[linux-lvm] Snapshots and disk re-use

Wed Feb 23 19:49:01 UTC 2011

On 02/23/2011 10:39 AM, Les Mikesell wrote:
> On 2/23/2011 12:19 PM, Jonathan Tripathy wrote:
>>
>>>> So you're not worried about the security implication of leftovers in
>>>> free
>>>> space, and just want a base image to clone for new customers?
>>>>
>>>> The logical thing to do is to keep the origin volume untouched (except
>>>> for upgrading now and then), and take a snapshot for each customer.
>>>> Each snapshot would then be a new clone of the origin. Unfortunately,
>>>> large numbers of snapshots are inefficient for writes to new data,
>>>> so you'd likely have to "dd" to an independent LV instead. (This is
>>>> being
>>>> worked on, and there are 3rd party products like Zumastor that fix it
>>>> now.)
>>> Actually, if you never (or rarely) write to the origin, lots of
>>> snapshots
>>> should be fine.
>>
>>> But every write to the origin will first copy the
>>> original origin data to every snapshot.
>>>
>> Why would origin data be copied over to the snapshot after the snapshot
>> has been created? Surely the point of a snapshot is to have "frozen"
>> data?
The content of the snapshot is not changing. Previously the data in the
snapshot was a pointer to the origin.  When you rewrite data in the
origin, the old data gets moved to the cow device which is owned by the
snapshot, not by the origin.  So the view of the snapshot does not
change, only that for the underlying data that was changed in the
origin, the previous data is moved to the snapshot's cow and now the
snapshot points to that data in the cow instead of in the origin volume.
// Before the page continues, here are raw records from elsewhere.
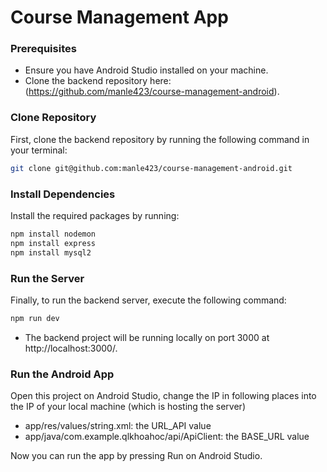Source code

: # Course Management App


### Prerequisites
- Ensure you have Android Studio installed on your machine. 
- Clone the backend repository here: (https://github.com/manle423/course-management-android).

### Clone Repository
First, clone the backend repository by running the following command in your terminal:

```bash
git clone git@github.com:manle423/course-management-android.git
```


### Install Dependencies
Install the required packages by running:
```bash
npm install nodemon
npm install express
npm install mysql2
```

### Run the Server
Finally, to run the backend server, execute the following command:
```bash
npm run dev
```
- The backend project will be running locally on port 3000 at http://localhost:3000/. 

### Run the Android App
Open this project on Android Studio, change the IP in following places into the IP of your local machine (which is hosting the server)
- app/res/values/string.xml: the URL_API value
- app/java/com.example.qlkhoahoc/api/ApiClient: the BASE_URL value
  
Now you can run the app by pressing Run on Android Studio.
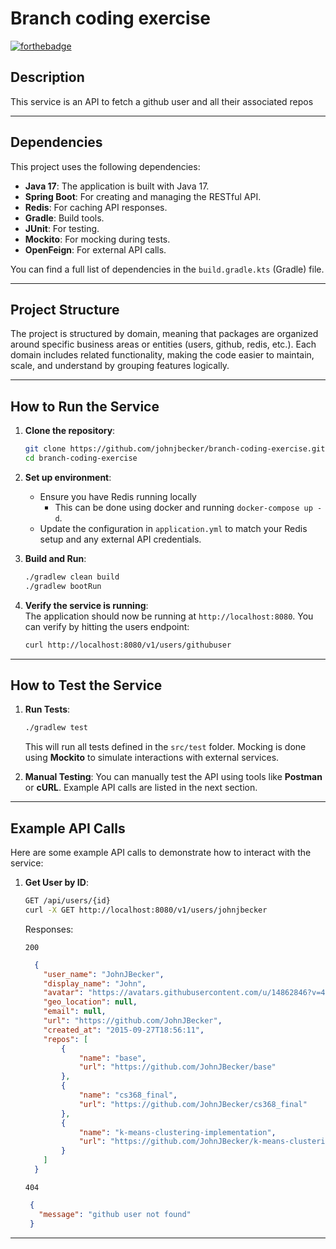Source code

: # Branch coding exercise
[![forthebadge](https://forthebadge.com/images/badges/powered-by-water.svg)](https://forthebadge.com)

## Description
This service is an API to fetch a github user and all their associated repos

---

## Dependencies

This project uses the following dependencies:

- **Java 17**: The application is built with Java 17.
- **Spring Boot**: For creating and managing the RESTful API.
- **Redis**: For caching API responses.
- **Gradle**: Build tools.
- **JUnit**: For testing.
- **Mockito**: For mocking during tests.
- **OpenFeign**: For external API calls.

You can find a full list of dependencies in the `build.gradle.kts` (Gradle) file.

---

## Project Structure

The project is structured by domain, meaning that packages are organized around specific business areas or entities (users, github, redis, etc.). Each domain includes related functionality, making the code easier to maintain, scale, and understand by grouping features logically.

---

## How to Run the Service

1. **Clone the repository**:
    ```bash
    git clone https://github.com/johnjbecker/branch-coding-exercise.git
    cd branch-coding-exercise
    ```

2. **Set up environment**:
    - Ensure you have Redis running locally
      - This can be done using docker and running `docker-compose up -d`.
    - Update the configuration in `application.yml` to match your Redis setup and any external API credentials.


3. **Build and Run**:

    ```bash
    ./gradlew clean build
    ./gradlew bootRun
    ```

4. **Verify the service is running**:  
   The application should now be running at `http://localhost:8080`. You can verify by hitting the users endpoint:
    ```bash
    curl http://localhost:8080/v1/users/githubuser
    ```

---

## How to Test the Service

1. **Run Tests**:
    ```bash
    ./gradlew test
    ```

   This will run all tests defined in the `src/test` folder. Mocking is done using **Mockito** to simulate interactions with external services.

2. **Manual Testing**:
   You can manually test the API using tools like **Postman** or **cURL**. Example API calls are listed in the next section.

---

## Example API Calls

Here are some example API calls to demonstrate how to interact with the service:

1. **Get User by ID**:
    ```bash
    GET /api/users/{id}
    curl -X GET http://localhost:8080/v1/users/johnjbecker
    ```
    Responses:

    `200`
    ```json
      {
        "user_name": "JohnJBecker",
        "display_name": "John",
        "avatar": "https://avatars.githubusercontent.com/u/14862846?v=4",
        "geo_location": null,
        "email": null,
        "url": "https://github.com/JohnJBecker",
        "created_at": "2015-09-27T18:56:11",
        "repos": [
            {
                "name": "base",
                "url": "https://github.com/JohnJBecker/base"
            },
            {
                "name": "cs368_final",
                "url": "https://github.com/JohnJBecker/cs368_final"
            },
            {
                "name": "k-means-clustering-implementation",
                "url": "https://github.com/JohnJBecker/k-means-clustering-implementation"
            }
        ]
      }
    ```
   
    `404`
     ```json
      {
        "message": "github user not found"
      }
    ```
---
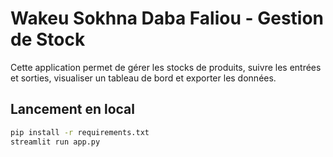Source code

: # Wakeu Sokhna Daba Faliou - Gestion de Stock

Cette application permet de gérer les stocks de produits, suivre les entrées et sorties, visualiser un tableau de bord et exporter les données.

## Lancement en local

```bash
pip install -r requirements.txt
streamlit run app.py
```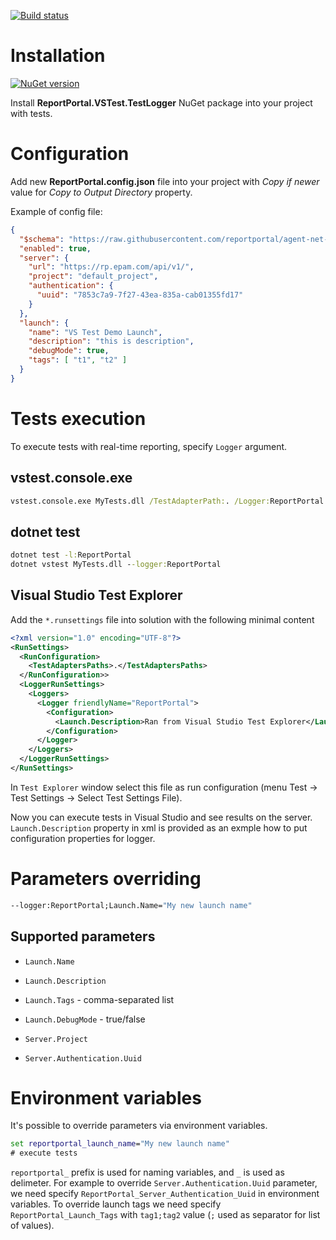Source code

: [![Build status](https://ci.appveyor.com/api/projects/status/0bgatrnrtl1r1prm/branch/master?svg=true)](https://ci.appveyor.com/project/nvborisenko/agent-net-vstest/branch/master)

# Installation
[![NuGet version](https://badge.fury.io/nu/ReportPortal.VSTest.TestLogger.svg)](https://badge.fury.io/nu/ReportPortal.VSTest.TestLogger)

Install **ReportPortal.VSTest.TestLogger** NuGet package into your project with tests.

# Configuration
Add new **ReportPortal.config.json** file into your project with *Copy if newer* value for *Copy to Output Directory* property.

Example of config file:
```json
{
  "$schema": "https://raw.githubusercontent.com/reportportal/agent-net-vstest/master/ReportPortal.VSTest.TestLogger/ReportPortal.config.schema",
  "enabled": true,
  "server": {
    "url": "https://rp.epam.com/api/v1/",
    "project": "default_project",
    "authentication": {
      "uuid": "7853c7a9-7f27-43ea-835a-cab01355fd17"
    }
  },
  "launch": {
    "name": "VS Test Demo Launch",
    "description": "this is description",
    "debugMode": true,
    "tags": [ "t1", "t2" ]
  }
}
```
# Tests execution
To execute tests with real-time reporting, specify `Logger` argument.

## vstest.console.exe
```cmd
vstest.console.exe MyTests.dll /TestAdapterPath:. /Logger:ReportPortal
```
## dotnet test
```cmd
dotnet test -l:ReportPortal
dotnet vstest MyTests.dll --logger:ReportPortal
```

## Visual Studio Test Explorer
Add the `*.runsettings` file into solution with the following minimal content
```xml
<?xml version="1.0" encoding="UTF-8"?>
<RunSettings>
  <RunConfiguration>
    <TestAdaptersPaths>.</TestAdaptersPaths>
  </RunConfiguration>>
  <LoggerRunSettings>
    <Loggers>
      <Logger friendlyName="ReportPortal">
        <Configuration>
          <Launch.Description>Ran from Visual Studio Test Explorer</Launch.Description>
        </Configuration>
      </Logger>
    </Loggers>
  </LoggerRunSettings>
</RunSettings>

```

In `Test Explorer` window select this file as run configuration (menu Test -> Test Settings -> Select Test Settings File).

Now you can execute tests in Visual Studio and see results on the server. `Launch.Description` property in xml is provided as an exmple how to put configuration properties for logger. 

# Parameters overriding
```cmd
--logger:ReportPortal;Launch.Name="My new launch name"
```

## Supported parameters
- `Launch.Name`
- `Launch.Description`
- `Launch.Tags` - comma-separated list
- `Launch.DebugMode` - true/false

- `Server.Project`
- `Server.Authentication.Uuid`

# Environment variables
It's possible to override parameters via environment variables.
```cmd
set reportportal_launch_name="My new launch name"
# execute tests
```

`reportportal_` prefix is used for naming variables, and `_` is used as delimeter. For example to override `Server.Authentication.Uuid` parameter, we need specify `ReportPortal_Server_Authentication_Uuid` in environment variables. To override launch tags we need specify `ReportPortal_Launch_Tags` with `tag1;tag2` value (`;` used as separator for list of values).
 I would be careful of using the word frozen, because you can actually
make changes to the snapshot volume if you wanted to, so it is not
really frozen.

>
> Yes, is the way this actually works explained somewhere?  I would have
> expected the 'copy-on-write' blocks to be copied only on the side
> where the write is happening and relocated instead of rewriting all
> the snapshots that might be outstanding with the old data.
>
I don't know for sure, but it sounds like it is currently done this
way.  Ideally there could be some kind of data sharing between multiple
snapshots.  I suspect the data gets copied (instead of just changing
pointers) to avoid excessive fragmentation in the origin volume.

Nataraj